[PROBLEM TO SOLVE]: Look below and pull out each line with the word "cells".

···

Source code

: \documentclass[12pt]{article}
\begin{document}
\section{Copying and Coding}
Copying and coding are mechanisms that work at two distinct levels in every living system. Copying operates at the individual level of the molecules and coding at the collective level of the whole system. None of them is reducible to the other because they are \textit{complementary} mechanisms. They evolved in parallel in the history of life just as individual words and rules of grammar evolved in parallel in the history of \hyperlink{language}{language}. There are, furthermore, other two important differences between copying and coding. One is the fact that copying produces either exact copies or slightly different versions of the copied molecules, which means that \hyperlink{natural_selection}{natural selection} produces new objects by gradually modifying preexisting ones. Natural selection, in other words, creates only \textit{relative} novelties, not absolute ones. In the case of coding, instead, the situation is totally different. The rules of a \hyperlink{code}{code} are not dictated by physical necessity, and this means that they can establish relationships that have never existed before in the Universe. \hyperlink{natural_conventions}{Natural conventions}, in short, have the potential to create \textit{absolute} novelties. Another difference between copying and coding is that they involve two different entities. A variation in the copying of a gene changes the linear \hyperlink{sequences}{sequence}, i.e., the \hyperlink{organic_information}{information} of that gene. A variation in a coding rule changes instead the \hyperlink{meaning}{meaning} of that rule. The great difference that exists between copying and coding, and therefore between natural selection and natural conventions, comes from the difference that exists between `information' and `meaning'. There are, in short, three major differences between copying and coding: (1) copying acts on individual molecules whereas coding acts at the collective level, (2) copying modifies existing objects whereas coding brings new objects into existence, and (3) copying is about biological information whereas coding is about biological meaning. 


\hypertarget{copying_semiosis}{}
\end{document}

···

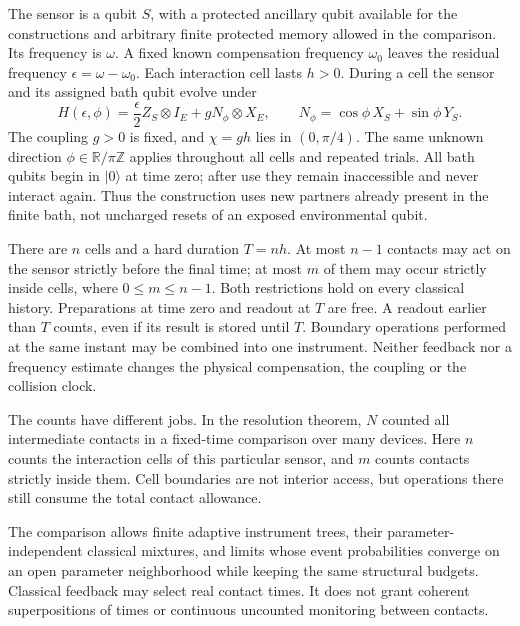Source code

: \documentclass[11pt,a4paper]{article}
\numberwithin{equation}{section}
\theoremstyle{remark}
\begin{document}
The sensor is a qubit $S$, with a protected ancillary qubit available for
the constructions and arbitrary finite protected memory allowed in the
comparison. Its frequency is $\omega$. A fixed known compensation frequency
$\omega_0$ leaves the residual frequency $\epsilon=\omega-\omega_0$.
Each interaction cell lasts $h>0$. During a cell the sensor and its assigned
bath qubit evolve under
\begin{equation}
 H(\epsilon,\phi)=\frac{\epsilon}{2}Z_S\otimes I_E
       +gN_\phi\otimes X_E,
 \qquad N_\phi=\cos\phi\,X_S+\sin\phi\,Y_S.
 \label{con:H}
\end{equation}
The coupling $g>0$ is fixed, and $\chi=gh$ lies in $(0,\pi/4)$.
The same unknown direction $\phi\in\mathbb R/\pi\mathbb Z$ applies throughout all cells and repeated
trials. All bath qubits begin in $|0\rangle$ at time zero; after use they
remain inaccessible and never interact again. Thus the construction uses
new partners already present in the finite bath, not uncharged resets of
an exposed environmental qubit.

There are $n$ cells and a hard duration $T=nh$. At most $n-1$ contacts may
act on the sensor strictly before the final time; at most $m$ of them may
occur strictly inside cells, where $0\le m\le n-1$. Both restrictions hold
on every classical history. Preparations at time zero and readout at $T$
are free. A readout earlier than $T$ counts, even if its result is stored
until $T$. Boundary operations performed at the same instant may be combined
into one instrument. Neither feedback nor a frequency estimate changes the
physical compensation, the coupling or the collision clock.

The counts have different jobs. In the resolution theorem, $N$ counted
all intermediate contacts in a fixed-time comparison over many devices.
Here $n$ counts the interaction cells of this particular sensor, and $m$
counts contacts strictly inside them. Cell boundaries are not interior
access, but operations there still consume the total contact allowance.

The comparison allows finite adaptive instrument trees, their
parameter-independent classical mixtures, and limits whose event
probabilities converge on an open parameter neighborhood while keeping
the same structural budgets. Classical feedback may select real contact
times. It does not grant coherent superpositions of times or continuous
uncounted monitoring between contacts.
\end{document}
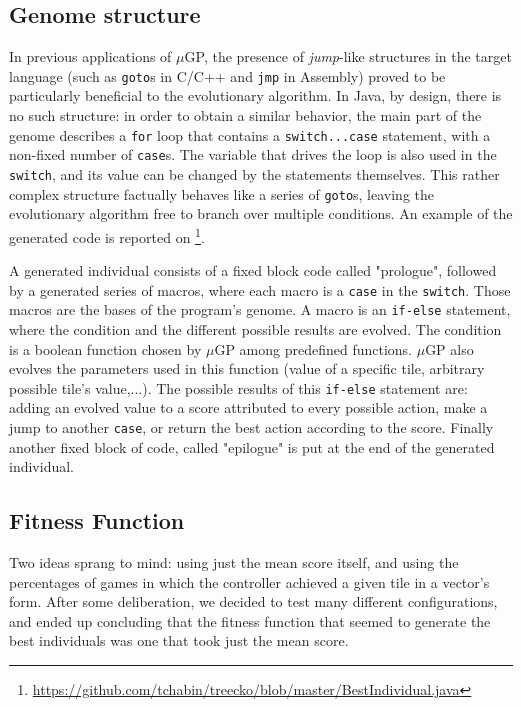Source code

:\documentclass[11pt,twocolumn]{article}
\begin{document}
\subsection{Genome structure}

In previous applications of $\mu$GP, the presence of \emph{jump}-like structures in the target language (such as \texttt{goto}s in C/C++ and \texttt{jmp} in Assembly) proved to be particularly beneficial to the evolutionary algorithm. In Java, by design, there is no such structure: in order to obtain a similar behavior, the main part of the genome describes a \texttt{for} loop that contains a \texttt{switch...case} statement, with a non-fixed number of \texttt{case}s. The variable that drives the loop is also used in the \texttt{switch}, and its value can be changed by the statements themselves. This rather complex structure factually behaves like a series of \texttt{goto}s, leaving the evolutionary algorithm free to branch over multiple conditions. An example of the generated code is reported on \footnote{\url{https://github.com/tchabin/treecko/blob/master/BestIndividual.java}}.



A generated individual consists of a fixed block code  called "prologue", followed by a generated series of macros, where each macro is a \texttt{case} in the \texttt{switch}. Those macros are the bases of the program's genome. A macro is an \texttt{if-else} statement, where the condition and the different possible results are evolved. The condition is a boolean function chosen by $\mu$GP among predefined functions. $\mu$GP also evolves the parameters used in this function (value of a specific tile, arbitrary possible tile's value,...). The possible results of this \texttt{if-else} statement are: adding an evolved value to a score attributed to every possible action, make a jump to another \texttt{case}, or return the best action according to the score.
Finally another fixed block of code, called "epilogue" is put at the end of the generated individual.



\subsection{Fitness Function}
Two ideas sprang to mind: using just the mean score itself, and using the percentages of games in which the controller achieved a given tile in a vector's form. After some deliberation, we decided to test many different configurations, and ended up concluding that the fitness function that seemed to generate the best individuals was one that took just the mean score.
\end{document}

···

[RESULT OF THE TASK]:
The same unknown direction $\phi\in\mathbb R/\pi\mathbb Z$ applies throughout all cells and repeated
There are $n$ cells and a hard duration $T=nh$. At most $n-1$ contacts may
occur strictly inside cells, where $0\le m\le n-1$. Both restrictions hold
Here $n$ counts the interaction cells of this particular sensor, and $m$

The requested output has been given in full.